* _TASK INSTRUCTIONS_:
The answer should be each line from the entries below that has the word "reload" in it.

--- DATA EXTRACTS Enclosed Below ---

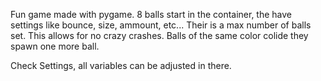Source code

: Fun game made with pygame. 
8 balls start in the container, the have settings like bounce, size, ammount, etc...
Their is a max number of balls set. This allows for no crazy crashes.
Balls of the same color colide they spawn one more ball.

Check Settings, all variables can be adjusted in there.
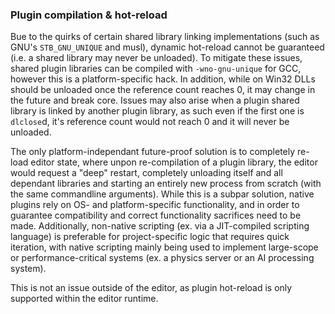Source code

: ### Plugin compilation & hot-reload

Bue to the quirks of certain shared library linking implementations (such as GNU's `STB_GNU_UNIQUE` and musl),
dynamic hot-reload cannot be guaranteed (i.e. a shared library may never be unloaded). To mitigate these issues,
shared plugin libraries can be compiled with `-wno-gnu-unique` for GCC, however this is a platform-specific hack.
In addition, while on Win32 DLLs should be unloaded once the reference count reaches 0, it may change in the future
and break core. Issues may also arise when a plugin shared library is linked by another plugin library, as such
even if the first one is `dlclose`d, it's reference count would not reach 0 and it will never be unloaded.

The only platform-independant future-proof solution is to completely re-load editor state, where unpon
re-compilation of a plugin library, the editor would request a "deep" restart, completely unloading itself and all
dependant libraries and starting an entirely new process from scratch (with the same commandline arguments).
While this is a subpar solution, native plugins rely on OS- and platform-specific functionality, and in order
to guarantee compatibility and correct functionality sacrifices need to be made. Additionally, non-native
scripting (ex. via a JIT-compiled scripting language) is preferable for project-specific logic that requires
quick iteration, with native scripting mainly being used to implement large-scope or performance-critical
systems (ex. a physics server or an AI processing system).

This is not an issue outside of the editor, as plugin hot-reload is only supported within the editor runtime.
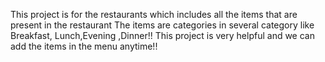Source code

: This project is for the restaurants which includes all the items that are present in the restaurant 
The items are categories in several category like Breakfast, Lunch,Evening ,Dinner!!
This project is very helpful  and we can add the items in the menu anytime!!
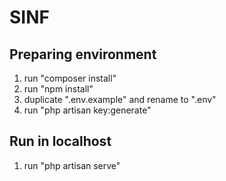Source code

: # SINF

## Preparing environment
1. run "composer install"
2. run "npm install"
3. duplicate ".env.example" and rename to ".env"
4. run "php artisan key:generate"

## Run in localhost
1. run "php artisan serve"
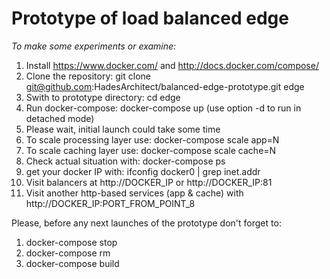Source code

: # Prototype of load balanced edge

*To make some experiments or examine:*

1. Install https://www.docker.com/ and http://docs.docker.com/compose/
2. Clone the repository: git clone git@github.com:HadesArchitect/balanced-edge-prototype.git edge
3. Swith to prototype directory: cd edge
4. Run docker-compose: docker-compose up (use option -d to run in detached mode)
5. Please wait, initial launch could take some time
6. To scale processing layer use: docker-compose scale app=N 
7. To scale caching layer use: docker-compose scale cache=N
8. Check actual situation with: docker-compose ps
9. get your docker IP with:  ifconfig docker0 | grep inet.addr
10. Visit balancers at http://DOCKER_IP or http://DOCKER_IP:81
11. Visit another http-based services (app & cache) with http://DOCKER_IP:PORT_FROM_POINT_8

Please, before any next launches of the prototype don't forget to:

1. docker-compose stop
2. docker-compose rm
3. docker-compose build
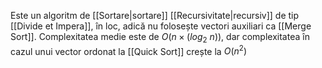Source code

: Este un algoritm de [[Sortare|sortare]] [[Recursivitate|recursiv]] de tip [[Divide et Impera]], în loc, adică nu folosește vectori auxiliari ca [[Merge Sort]]. Complexitatea medie este de $O( n\times (log_2\ n))$, dar complexitatea în cazul unui vector ordonat la [[Quick Sort]] crește la $O(n^2)$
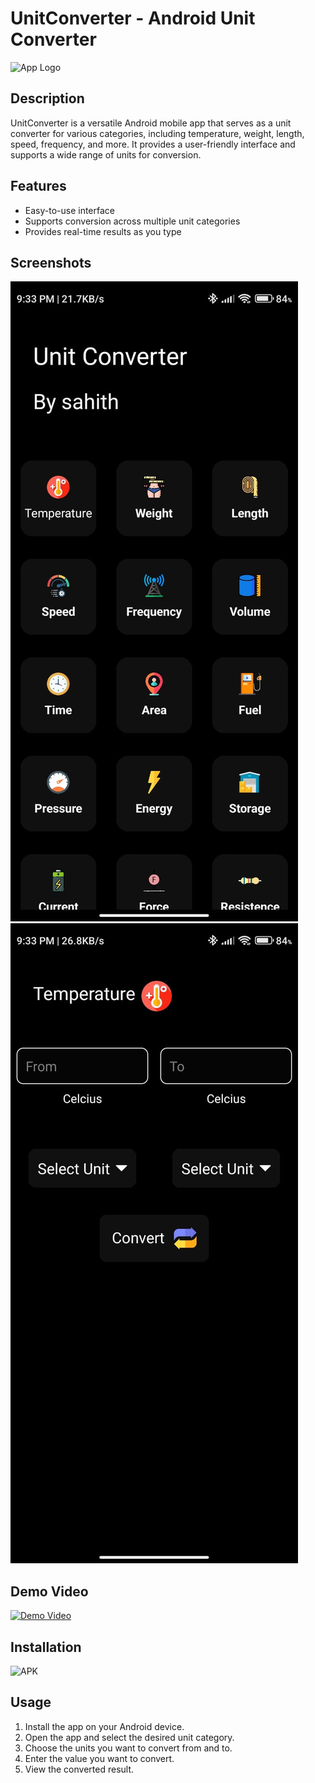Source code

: # UnitConverter - Android Unit Converter

![App Logo](/path/to/your/app/logo.png)



## Description

UnitConverter is a versatile Android mobile app that serves as a unit converter for various categories, including temperature, weight, length, speed, frequency, and more. It provides a user-friendly interface and supports a wide range of units for conversion.

## Features

- Easy-to-use interface
- Supports conversion across multiple unit categories
- Provides real-time results as you type


## Screenshots

![Screenshot 1](additional_info/ss1.jpg)
![Screenshot 2](additional_info/ss2.jpg)

## Demo Video

[![Demo Video](https://img.youtube.com/vi/your_demo_video_id/0.jpg)](https://www.youtube.com/watch?v=your_demo_video_id)

## Installation

![APK]()

## Usage

1. Install the app on your Android device.
2. Open the app and select the desired unit category.
3. Choose the units you want to convert from and to.
4. Enter the value you want to convert.
5. View the converted result.



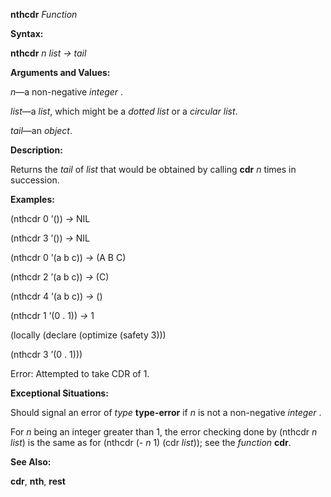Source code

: **nthcdr** *Function* 

**Syntax:** 

**nthcdr** *n list → tail* 

**Arguments and Values:** 

*n*—a non-negative *integer* . 

*list*—a *list*, which might be a *dotted list* or a *circular list*. 

*tail*—an *object*. 

**Description:** 

Returns the *tail* of *list* that would be obtained by calling **cdr** *n* times in succession. 

 

 

**Examples:** 

(nthcdr 0 ’()) *→* NIL 

(nthcdr 3 ’()) *→* NIL 

(nthcdr 0 ’(a b c)) *→* (A B C) 

(nthcdr 2 ’(a b c)) *→* (C) 

(nthcdr 4 ’(a b c)) *→* () 

(nthcdr 1 ’(0 . 1)) *→* 1 

(locally (declare (optimize (safety 3))) 

(nthcdr 3 ’(0 . 1))) 

Error: Attempted to take CDR of 1. 

**Exceptional Situations:** 

Should signal an error of *type* **type-error** if *n* is not a non-negative *integer* . 

For *n* being an integer greater than 1, the error checking done by (nthcdr *n list*) is the same as for (nthcdr (- *n* 1) (cdr *list*)); see the *function* **cdr**. 

**See Also:** 

**cdr**, **nth**, **rest** 

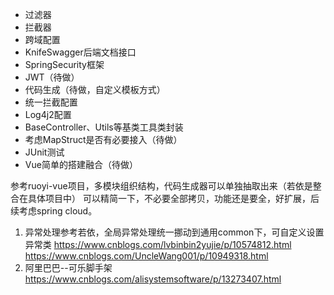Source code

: - 过滤器
- 拦截器
- 跨域配置
- KnifeSwagger后端文档接口
- SpringSecurity框架
- JWT（待做）
- 代码生成（待做，自定义模板方式）
- 统一拦截配置
- Log4j2配置
- BaseController、Utils等基类工具类封装
- 考虑MapStruct是否有必要接入（待做）
- JUnit测试
- Vue简单的搭建融合（待做）

参考ruoyi-vue项目，多模块组织结构，代码生成器可以单独抽取出来（若依是整合在具体项目中） 
可以精简一下，不必要全部拷贝，功能还是要全，好扩展，后续考虑spring cloud。

1. 异常处理参考若依，全局异常处理统一挪动到通用common下，可自定义设置异常类 
https://www.cnblogs.com/lvbinbin2yujie/p/10574812.html
https://www.cnblogs.com/UncleWang001/p/10949318.html 
2. 阿里巴巴--可乐脚手架
https://www.cnblogs.com/alisystemsoftware/p/13273407.html
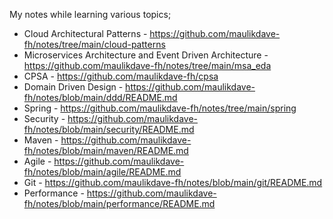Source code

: My notes while learning various topics;

- Cloud Architectural Patterns - https://github.com/maulikdave-fh/notes/tree/main/cloud-patterns
- Microservices Architecture and Event Driven Architecture - https://github.com/maulikdave-fh/notes/tree/main/msa_eda
- CPSA - https://github.com/maulikdave-fh/cpsa
- Domain Driven Design - https://github.com/maulikdave-fh/notes/blob/main/ddd/README.md
- Spring - https://github.com/maulikdave-fh/notes/tree/main/spring
- Security - https://github.com/maulikdave-fh/notes/blob/main/security/README.md
- Maven - https://github.com/maulikdave-fh/notes/blob/main/maven/README.md
- Agile - https://github.com/maulikdave-fh/notes/blob/main/agile/README.md
- Git - https://github.com/maulikdave-fh/notes/blob/main/git/README.md
- Performance - https://github.com/maulikdave-fh/notes/blob/main/performance/README.md

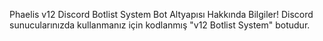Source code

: Phaelis v12 Discord Botlist System Bot Altyapısı Hakkında Bilgiler!
Discord sunucularınızda kullanmanız için kodlanmış "v12 Botlist System" botudur.
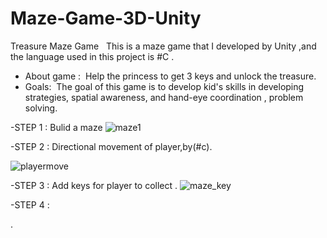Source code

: # Maze-Game-3D-Unity
Treasure Maze Game  
This is a maze game that I developed by Unity ,and the language used in this project is #C .
- About game : 
Help the princess to get 3 keys and unlock the treasure.
- Goals: 
The goal of this game is to develop kid's skills in developing strategies, spatial awareness, and hand-eye coordination , problem solving.

-STEP 1 : Bulid a maze 
![maze1](https://user-images.githubusercontent.com/102240641/180887224-4ed65440-f3d0-4aaf-a685-8e2c68b8898b.png)

-STEP 2 : Directional movement of player,by(#c).

![playermove](https://user-images.githubusercontent.com/102240641/181067458-36cce3d2-27af-4edc-ba72-b3769992a274.gif)

-STEP 3 : Add keys for player to collect .
![maze_key](https://user-images.githubusercontent.com/102240641/181861151-d57366f3-d0b8-41dd-951d-c458de2f657b.png)

-STEP 4 :












.
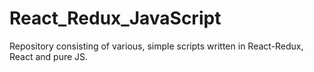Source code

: # React_Redux_JavaScript

Repository consisting of various, simple scripts written in React-Redux, React and pure JS.
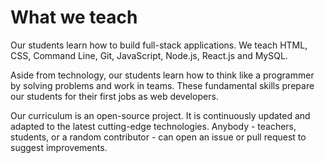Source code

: # What we teach

Our students learn how to build full-stack applications. We teach HTML, CSS, Command Line, Git, JavaScript, Node.js, React.js and MySQL.

Aside from technology, our students learn how to think like a programmer by solving problems and work in teams. These fundamental skills prepare our students for their first jobs as web developers.

Our curriculum is an open-source project. It is continuously updated and adapted to the latest cutting-edge technologies. Anybody - teachers, students, or a random contributor - can open an issue or pull request to suggest improvements.
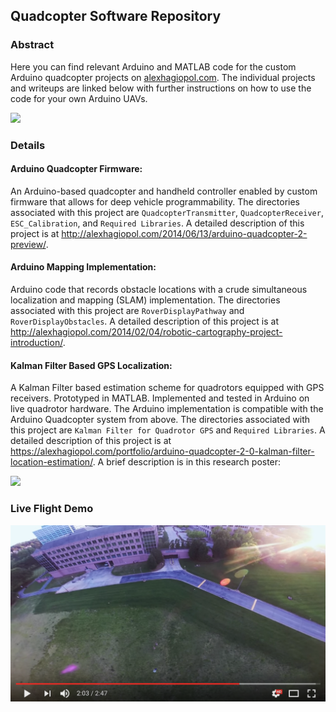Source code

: ## Quadcopter Software Repository
### Abstract
Here you can find relevant Arduino and MATLAB code for the custom Arduino quadcopter projects on [alexhagiopol.com](https://alexhagiopol.com/portfolio/arduino-quadcopter-live-demo/). The individual projects and writeups are linked below with further instructions on how to use the code for your own Arduino UAVs.

<img src="https://alexhagiopol.files.wordpress.com/2014/09/quadcopter-splash-page.jpg" width="500">

### Details
#### Arduino Quadcopter Firmware: 
An Arduino-based quadcopter and handheld controller enabled by custom firmware that allows for deep vehicle programmability. 
The directories associated with this project are `QuadcopterTransmitter`, `QuadcopterReceiver`, `ESC_Calibration`, and `Required Libraries`.
A detailed description of this project is at http://alexhagiopol.com/2014/06/13/arduino-quadcopter-2-preview/. 

#### Arduino Mapping Implementation:
Arduino code that records obstacle locations with a crude simultaneous localization and mapping (SLAM) implementation.
The directories associated with this project are `RoverDisplayPathway` and `RoverDisplayObstacles`.
A detailed description of this project is at http://alexhagiopol.com/2014/02/04/robotic-cartography-project-introduction/.

#### Kalman Filter Based GPS Localization:
A Kalman Filter based estimation scheme for quadrotors equipped with GPS receivers. 
Prototyped in MATLAB. Implemented and tested in Arduino on live quadrotor hardware. 
The Arduino implementation is compatible with the Arduino Quadcopter system from above.
The directories associated with this project are `Kalman Filter for Quadrotor GPS` and `Required Libraries`. 
A detailed description of this project is at https://alexhagiopol.com/portfolio/arduino-quadcopter-2-0-kalman-filter-location-estimation/. A brief description is in this research poster:

<img src="figures/kalman-filter-poster.png" width="600">

### Live Flight Demo
[![demo](figures/video_thumbnail.png)](https://www.youtube.com/watch?v=WuHXO8XvEYg#t=0s "Quadrotor Demo")
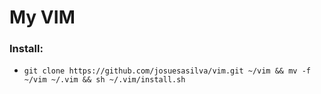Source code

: # My VIM

### Install:

* `git clone https://github.com/josuesasilva/vim.git ~/vim && mv -f ~/vim ~/.vim && sh ~/.vim/install.sh`
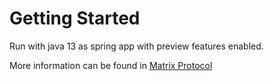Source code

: # Getting Started
Run with java 13 as spring app with preview features enabled.

More information can be found in [Matrix Protocol](/doc/matrix_protocol.md)
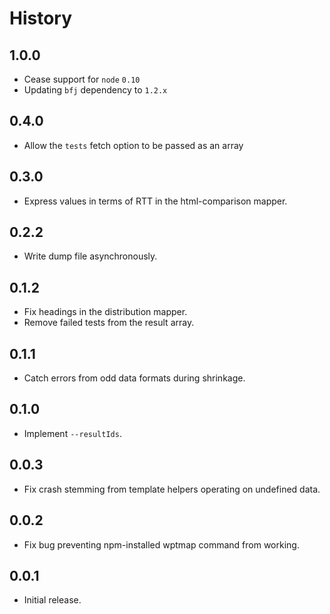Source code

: # History

## 1.0.0

* Cease support for `node` `0.10`
* Updating `bfj` dependency to `1.2.x` 

## 0.4.0

* Allow the `tests` fetch option to be passed as an array

## 0.3.0

* Express values in terms of RTT in the html-comparison mapper.

## 0.2.2

* Write dump file asynchronously.

## 0.1.2

* Fix headings in the distribution mapper.
* Remove failed tests from the result array.

## 0.1.1

* Catch errors from odd data formats during shrinkage.

## 0.1.0

* Implement `--resultIds`.

## 0.0.3

* Fix crash stemming from template helpers operating on undefined data.

## 0.0.2

* Fix bug preventing npm-installed wptmap command from working.

## 0.0.1

* Initial release.

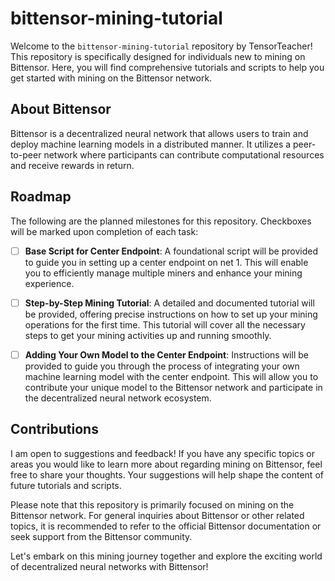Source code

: # bittensor-mining-tutorial

Welcome to the `bittensor-mining-tutorial` repository by TensorTeacher! This repository is specifically designed for individuals new to mining on Bittensor. Here, you will find comprehensive tutorials and scripts to help you get started with mining on the Bittensor network.

## About Bittensor

Bittensor is a decentralized neural network that allows users to train and deploy machine learning models in a distributed manner. It utilizes a peer-to-peer network where participants can contribute computational resources and receive rewards in return.

## Roadmap

The following are the planned milestones for this repository. Checkboxes will be marked upon completion of each task:

- [ ] **Base Script for Center Endpoint**: A foundational script will be provided to guide you in setting up a center endpoint on net 1. This will enable you to efficiently manage multiple miners and enhance your mining experience.

- [ ] **Step-by-Step Mining Tutorial**: A detailed and documented tutorial will be provided, offering precise instructions on how to set up your mining operations for the first time. This tutorial will cover all the necessary steps to get your mining activities up and running smoothly.

- [ ] **Adding Your Own Model to the Center Endpoint**: Instructions will be provided to guide you through the process of integrating your own machine learning model with the center endpoint. This will allow you to contribute your unique model to the Bittensor network and participate in the decentralized neural network ecosystem.

## Contributions

I am open to suggestions and feedback! If you have any specific topics or areas you would like to learn more about regarding mining on Bittensor, feel free to share your thoughts. Your suggestions will help shape the content of future tutorials and scripts.

Please note that this repository is primarily focused on mining on the Bittensor network. For general inquiries about Bittensor or other related topics, it is recommended to refer to the official Bittensor documentation or seek support from the Bittensor community.

Let's embark on this mining journey together and explore the exciting world of decentralized neural networks with Bittensor!
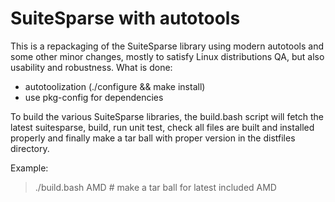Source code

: SuiteSparse with autotools
==========================


This is a repackaging of the SuiteSparse library using modern
autotools and some other minor changes, mostly to satisfy Linux
distributions QA, but also usability and robustness.
What is done:
* autotoolization (./configure && make install)
* use pkg-config for dependencies

To build the various SuiteSparse libraries, the build.bash script will
fetch the latest suitesparse, build, run unit test, check all files
are built and installed properly and finally make a tar ball with
proper version in the distfiles directory. 

Example:

 > ./build.bash AMD	# make a tar ball for latest included AMD
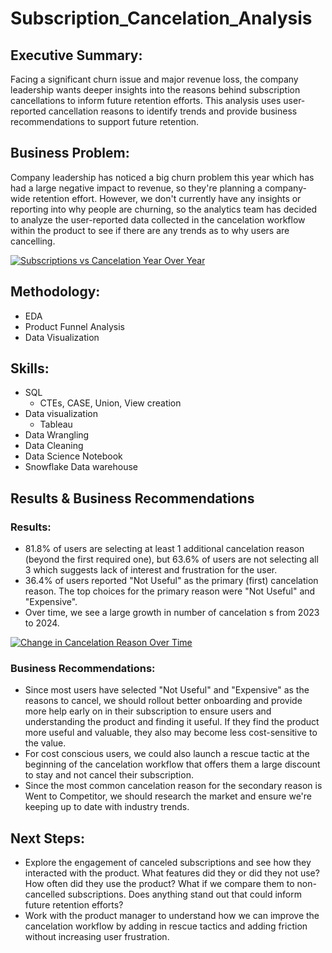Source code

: # Subscription_Cancelation_Analysis

## Executive Summary:
Facing a significant churn issue and major revenue loss, the company leadership wants deeper insights into the reasons behind subscription cancellations to inform future retention efforts. This analysis uses user-reported cancellation reasons to identify trends and provide business recommendations to support future retention.


## Business Problem:
Company leadership has noticed a big churn problem this year which has had a large negative impact to revenue, so they're planning a company-wide retention effort. However, we don't currently have any insights or reporting into why people are churning, so the analytics team has decided to analyze the user-reported data collected in the cancelation workflow within the product to see if there are any trends as to why users are cancelling.
<div class='tableauPlaceholder' id='viz1735765453274' style='position: relative'><noscript><a href='#'><img alt='Subscriptions vs Cancelation Year Over Year ' src='https:&#47;&#47;public.tableau.com&#47;static&#47;images&#47;BD&#47;BDE-Project2_1&#47;SubscriptionsvsCancelationYearOverYear&#47;1_rss.png' style='border: none' /></a></noscript><object class='tableauViz'  style='display:none;'><param name='host_url' value='https%3A%2F%2Fpublic.tableau.com%2F' /> <param name='embed_code_version' value='3' /> <param name='site_root' value='' /><param name='name' value='BDE-Project2_1&#47;SubscriptionsvsCancelationYearOverYear' /><param name='tabs' value='no' /><param name='toolbar' value='yes' /><param name='static_image' value='https:&#47;&#47;public.tableau.com&#47;static&#47;images&#47;BD&#47;BDE-Project2_1&#47;SubscriptionsvsCancelationYearOverYear&#47;1.png' /> <param name='animate_transition' value='yes' /><param name='display_static_image' value='yes' /><param name='display_spinner' value='yes' /><param name='display_overlay' value='yes' /><param name='display_count' value='yes' /><param name='language' value='en-US' /><param name='filter' value='publish=yes' /></object></div>

## Methodology:
* EDA
* Product Funnel Analysis
* Data Visualization

## Skills:
* SQL
  * CTEs, CASE, Union, View creation
* Data visualization
  *  Tableau
* Data Wrangling
* Data Cleaning
* Data Science Notebook
* Snowflake Data warehouse

## Results & Business Recommendations

### Results:
* 81.8% of users are selecting at least 1 additional cancelation reason (beyond the first required one), but 63.6% of users are not selecting all 3 which suggests lack of interest and frustration for the user.
* 36.4% of users reported "Not Useful" as the primary (first) cancelation reason. The top choices for the primary reason were "Not Useful" and "Expensive".
* Over time, we see a large growth in number of cancelation s from 2023 to 2024.
<div class='tableauPlaceholder' id='viz1736212294895' style='position: relative'><noscript><a href='#'><img alt='Change in Cancelation Reason Over Time ' src='https:&#47;&#47;public.tableau.com&#47;static&#47;images&#47;BD&#47;BDE-Project2_2&#47;ChangeinCancelationReasonOverTime&#47;1_rss.png' style='border: none' /></a></noscript><object class='tableauViz'  style='display:none;'><param name='host_url' value='https%3A%2F%2Fpublic.tableau.com%2F' /> <param name='embed_code_version' value='3' /> <param name='site_root' value='' /><param name='name' value='BDE-Project2_2&#47;ChangeinCancelationReasonOverTime' /><param name='tabs' value='no' /><param name='toolbar' value='yes' /><param name='static_image' value='https:&#47;&#47;public.tableau.com&#47;static&#47;images&#47;BD&#47;BDE-Project2_2&#47;ChangeinCancelationReasonOverTime&#47;1.png' /> <param name='animate_transition' value='yes' /><param name='display_static_image' value='yes' /><param name='display_spinner' value='yes' /><param name='display_overlay' value='yes' /><param name='display_count' value='yes' /><param name='language' value='en-US' /><param name='filter' value='publish=yes' /></object></div>

### Business Recommendations:
* Since most users have selected "Not Useful" and "Expensive" as the reasons to cancel, we should rollout better onboarding and provide more help early on in their subscription to ensure users and understanding the product and finding it useful. If they find the product more useful and valuable, they also may become less cost-sensitive to the value.
* For cost conscious users, we could also launch a rescue tactic at the beginning of the cancelation workflow that offers them a large discount to stay and not cancel their subscription.
* Since the most common cancelation reason for the secondary reason is Went to Competitor, we should research the market and ensure we're keeping up to date with industry trends.

## Next Steps:
* Explore the engagement of canceled subscriptions and see how they interacted with the product. What features did they or did they not use? How often did they use the product? What if we compare them to non-cancelled subscriptions. Does anything stand out that could inform future retention efforts?
* Work with the product manager to understand how we can improve the cancelation workflow by adding in rescue tactics and adding friction without increasing user frustration.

--- End of Enclosed DATA EXTRACTS ---

* _FINISHED EXERCISE_:
: ### Plugin compilation & hot-reload
dynamic hot-reload cannot be guaranteed (i.e. a shared library may never be unloaded). To mitigate these issues,
This is not an issue outside of the editor, as plugin hot-reload is only supported within the editor runtime.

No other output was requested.